BEGIN

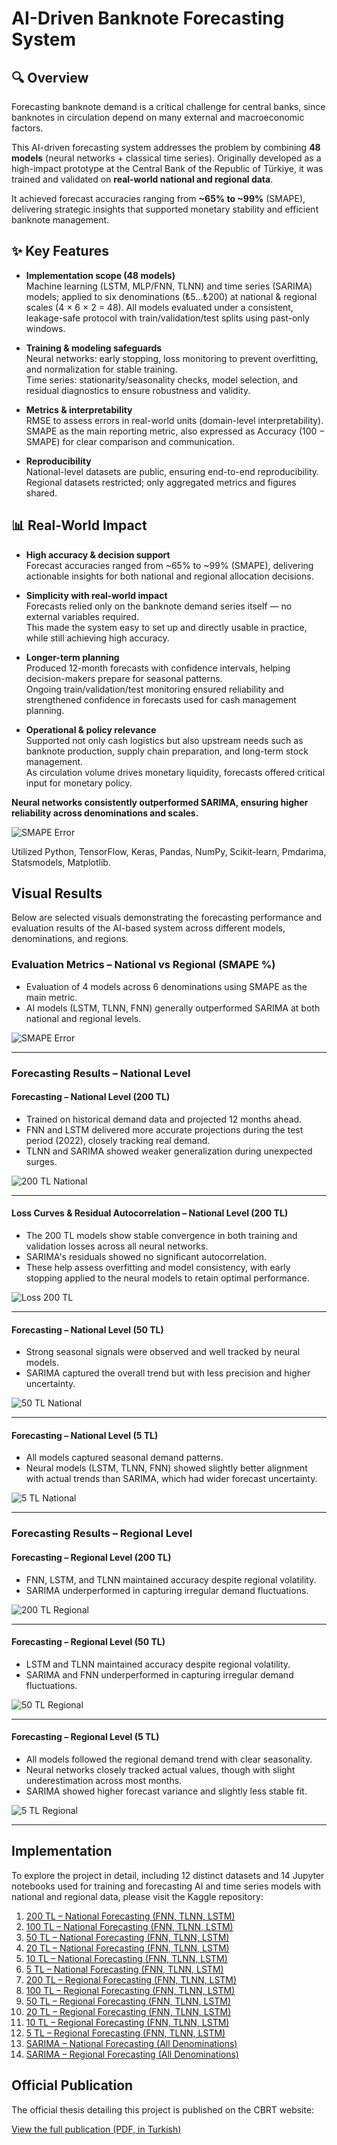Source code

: # AI-Driven Banknote Forecasting System

## 🔍 Overview  

Forecasting banknote demand is a critical challenge for central banks, since banknotes in circulation depend on many external and macroeconomic factors.  

This AI-driven forecasting system addresses the problem by combining **48 models** (neural networks + classical time series). Originally developed as a high-impact prototype at the Central Bank of the Republic of Türkiye, it was trained and validated on **real-world national and regional data**.  

It achieved forecast accuracies ranging from **~65% to ~99%** (SMAPE), delivering strategic insights that supported monetary stability and efficient banknote management.  

## ✨ Key Features

- **Implementation scope (48 models)**  
  Machine learning (LSTM, MLP/FNN, TLNN) and time series (SARIMA) models; applied to six denominations (₺5…₺200) at national & regional scales (4 × 6 × 2 = 48).
  All models evaluated under a consistent, leakage-safe protocol with train/validation/test splits using past-only windows.

- **Training & modeling safeguards**  
  Neural networks: early stopping, loss monitoring to prevent overfitting, and normalization for stable training.  
  Time series: stationarity/seasonality checks, model selection, and residual diagnostics to ensure robustness and validity.  

- **Metrics & interpretability**  
  RMSE to assess errors in real-world units (domain-level interpretability).  
  SMAPE as the main reporting metric, also expressed as Accuracy (100 − SMAPE) for clear comparison and communication.

- **Reproducibility**  
  National-level datasets are public, ensuring end-to-end reproducibility.  
  Regional datasets restricted; only aggregated metrics and figures shared.  

## 📊 Real-World Impact  

- **High accuracy & decision support**  
  Forecast accuracies ranged from ~65% to ~99% (SMAPE), delivering actionable insights for both national and regional allocation decisions.

- **Simplicity with real-world impact**  
  Forecasts relied only on the banknote demand series itself — no external variables required.  
  This made the system easy to set up and directly usable in practice, while still achieving high accuracy.

- **Longer-term planning**  
  Produced 12-month forecasts with confidence intervals, helping decision-makers prepare for seasonal patterns.  
  Ongoing train/validation/test monitoring ensured reliability and strengthened confidence in forecasts used for cash management planning.

- **Operational & policy relevance**  
  Supported not only cash logistics but also upstream needs such as banknote production, supply chain preparation, and long-term stock management.  
  As circulation volume drives monetary liquidity, forecasts offered critical input for monetary policy.  

**Neural networks consistently outperformed SARIMA, ensuring higher reliability across denominations and scales.**  

![SMAPE Error](media/evaluate-accuracy.png)



Utilized Python, TensorFlow, Keras, Pandas, NumPy, Scikit-learn, Pmdarima, Statsmodels, Matplotlib.

## Visual Results
Below are selected visuals demonstrating the forecasting performance and evaluation results of the AI-based system across different models, denominations, and regions.

### Evaluation Metrics – National vs Regional (SMAPE %)
- Evaluation of 4 models across 6 denominations using SMAPE as the main metric.
- AI models (LSTM, TLNN, FNN) generally outperformed SARIMA at both national and regional levels.

![SMAPE Error](media/evaluate-accuracy.png)

---

### Forecasting Results – National Level
#### Forecasting – National Level (200 TL)
- Trained on historical demand data and projected 12 months ahead.
- FNN and LSTM delivered more accurate projections during the test period (2022), closely tracking real demand.
- TLNN and SARIMA showed weaker generalization during unexpected surges.

![200 TL National](media/200TL_forecasting_national.png)

---

#### Loss Curves & Residual Autocorrelation – National Level (200 TL)
- The 200 TL models show stable convergence in both training and validation losses across all neural networks.
- SARIMA's residuals showed no significant autocorrelation.
- These help assess overfitting and model consistency, with early stopping applied to the neural models to retain optimal performance.

![Loss 200 TL](media/200TL_loss_national.png)

---

#### Forecasting – National Level (50 TL)
- Strong seasonal signals were observed and well tracked by neural models.
- SARIMA captured the overall trend but with less precision and higher uncertainty.

![50 TL National](media/50TL_forecasting_national.png)

---

#### Forecasting – National Level (5 TL)
- All models captured seasonal demand patterns.
- Neural models (LSTM, TLNN, FNN) showed slightly better alignment with actual trends than SARIMA, which had wider forecast uncertainty.

![5 TL National](media/5TL_forecasting_national.png)

---

### Forecasting Results – Regional Level

#### Forecasting – Regional Level (200 TL)
- FNN, LSTM, and TLNN maintained accuracy despite regional volatility.
- SARIMA underperformed in capturing irregular demand fluctuations.

![200 TL Regional](media/200TL_forecasting_regional.png)

---

#### Forecasting – Regional Level (50 TL)
- LSTM and TLNN maintained accuracy despite regional volatility.
- SARIMA and FNN underperformed in capturing irregular demand fluctuations.

![50 TL Regional](media/50TL_forecasting_regional.png)

---

#### Forecasting – Regional Level (5 TL)
- All models followed the regional demand trend with clear seasonality.
- Neural networks closely tracked actual values, though with slight underestimation across most months.
- SARIMA showed higher forecast variance and slightly less stable fit.

![5 TL Regional](media/5TL_forecasting_regional.png)

---

## Implementation
To explore the project in detail, including 12 distinct datasets and 14 Jupyter notebooks used for training and forecasting AI and time series models with national and regional data, please visit the Kaggle repository:

1. [200 TL – National Forecasting (FNN, TLNN, LSTM)](https://www.kaggle.com/code/shakkutlu/vocational-thesis-ai-ann-tr-200)
2. [100 TL – National Forecasting (FNN, TLNN, LSTM)](https://www.kaggle.com/code/shakkutlu/vocational-thesis-ai-ann-tr-100)
3. [50 TL – National Forecasting (FNN, TLNN, LSTM)](https://www.kaggle.com/code/shakkutlu/vocational-thesis-ai-ann-tr-50)
4. [20 TL – National Forecasting (FNN, TLNN, LSTM)](https://www.kaggle.com/code/shakkutlu/vocational-thesis-ai-ann-tr-20)
5. [10 TL – National Forecasting (FNN, TLNN, LSTM)](https://www.kaggle.com/code/shakkutlu/vocational-thesis-ai-ann-tr-10)
6. [5 TL – National Forecasting (FNN, TLNN, LSTM)](https://www.kaggle.com/code/shakkutlu/vocational-thesis-ai-ann-tr-5)
7. [200 TL – Regional Forecasting (FNN, TLNN, LSTM)](https://www.kaggle.com/code/shakkutlu/vocational-thesis-ai-ann-eskisehir-200)
8. [100 TL – Regional Forecasting (FNN, TLNN, LSTM)](https://www.kaggle.com/code/shakkutlu/vocational-thesis-ai-ann-eskisehir-100)
9. [50 TL – Regional Forecasting (FNN, TLNN, LSTM)](https://www.kaggle.com/code/shakkutlu/vocational-thesis-ai-ann-eskisehir-50)
10. [20 TL – Regional Forecasting (FNN, TLNN, LSTM)](https://www.kaggle.com/code/shakkutlu/vocational-thesis-ai-ann-eskisehir-20)
11. [10 TL – Regional Forecasting (FNN, TLNN, LSTM)](https://www.kaggle.com/code/shakkutlu/vocational-thesis-ai-ann-eskisehir-10)
12. [5 TL – Regional Forecasting (FNN, TLNN, LSTM)](https://www.kaggle.com/code/shakkutlu/vocational-thesis-ai-ann-eskisehir-5)
13. [SARIMA – National Forecasting (All Denominations)](https://www.kaggle.com/code/shakkutlu/vocational-thesis-time-series-sarima-tr-data)
14. [SARIMA – Regional Forecasting (All Denominations)](https://www.kaggle.com/code/shakkutlu/vocational-thesis-time-series-sarima-eskisehir)

## Official Publication
The official thesis detailing this project is published on the CBRT website:

[View the full publication (PDF, in Turkish)](https://www.tcmb.gov.tr/wps/wcm/connect/b6bafef0-4d5f-4077-9497-e35e2b38c272/Uzmanl%C4%B1k+Tezi+-+%C4%B0shak+Kutlu.pdf?MOD=AJPERES&CACHEID=ROOTWORKSPACE-b6bafef0-4d5f-4077-9497-e35e2b38c272-oMkQrtC)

END

Please report all lines in the entries where "outperformed" appears.

**Neural networks consistently outperformed SARIMA, ensuring higher reliability across denominations and scales.**  
- AI models (LSTM, TLNN, FNN) generally outperformed SARIMA at both national and regional levels.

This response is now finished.